# Try it:
Beginning with the line that holds "stop job worker 1", set down each line of the data below through the very last, exactly as given, and nothing beyond that.

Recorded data
==*==

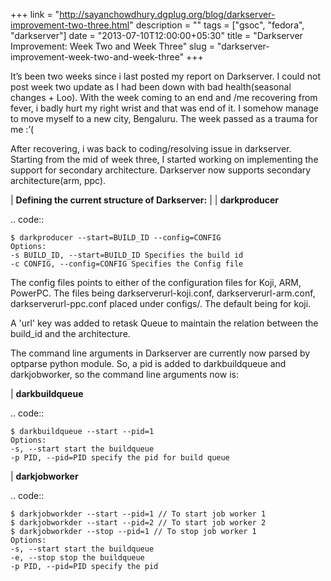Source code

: +++
link = "http://sayanchowdhury.dgplug.org/blog/darkserver-improvement-two-three.html"
description = ""
tags = ["gsoc", "fedora", "darkserver"]
date = "2013-07-10T12:00:00+05:30"
title = "Darkserver Improvement: Week Two and Week Three"
slug = "darkserver-improvement-week-two-and-week-three"
+++

It’s been two weeks since i last posted my report on Darkserver. I could not
post week two update as I had been down with bad health(seasonal changes +
Loo). With the week coming to an end and /me recovering from fever, i badly
hurt my right wrist and that was end of it. I somehow manage to move myself to
a new city, Bengaluru. The week passed as a trauma for me :’(

After recovering, i was back to coding/resolving issue in darkserver.
Starting from the mid of week three, I started working on implementing the
support for secondary architecture. Darkserver now supports secondary
architecture(arm, ppc).

| **Defining the current structure of Darkserver:**
|
| **darkproducer**

.. code::

    $ darkproducer --start=BUILD_ID --config=CONFIG
    Options:
    -s BUILD_ID, --start=BUILD_ID Specifies the build id
    -c CONFIG, --config=CONFIG Specifies the Config file

The config files points to either of the configuration files for Koji, ARM,
PowerPC. The files being darkserverurl-koji.conf, darkserverurl-arm.conf,
darkserverurl-ppc.conf placed under configs/. The default being for koji.

A 'url' key was added to retask Queue to maintain the relation between the
build_id and the architecture.

The command line arguments in Darkserver are currently now parsed by
optparse python module. So, a pid is added to darkbuildqueue and
darkjobworker, so the command line arguments now is:

| **darkbuildqueue**

.. code::

    $ darkbuildqueue --start --pid=1
    Options:
    -s, --start start the buildqueue
    -p PID, --pid=PID specify the pid for build queue

| **darkjobworker**

.. code::

    $ darkjobworkder --start --pid=1 // To start job worker 1
    $ darkjobworkder --start --pid=2 // To start job worker 2
    $ darkjobworkder --stop --pid=1 // To stop job worker 1
    Options:
    -s, --start start the buildqueue
    -e, --stop stop the buildqueue
    -p PID, --pid=PID specify the pid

==*==

# Result:
    $ darkjobworkder --stop --pid=1 // To stop job worker 1
    Options:
    -s, --start start the buildqueue
    -e, --stop stop the buildqueue
    -p PID, --pid=PID specify the pid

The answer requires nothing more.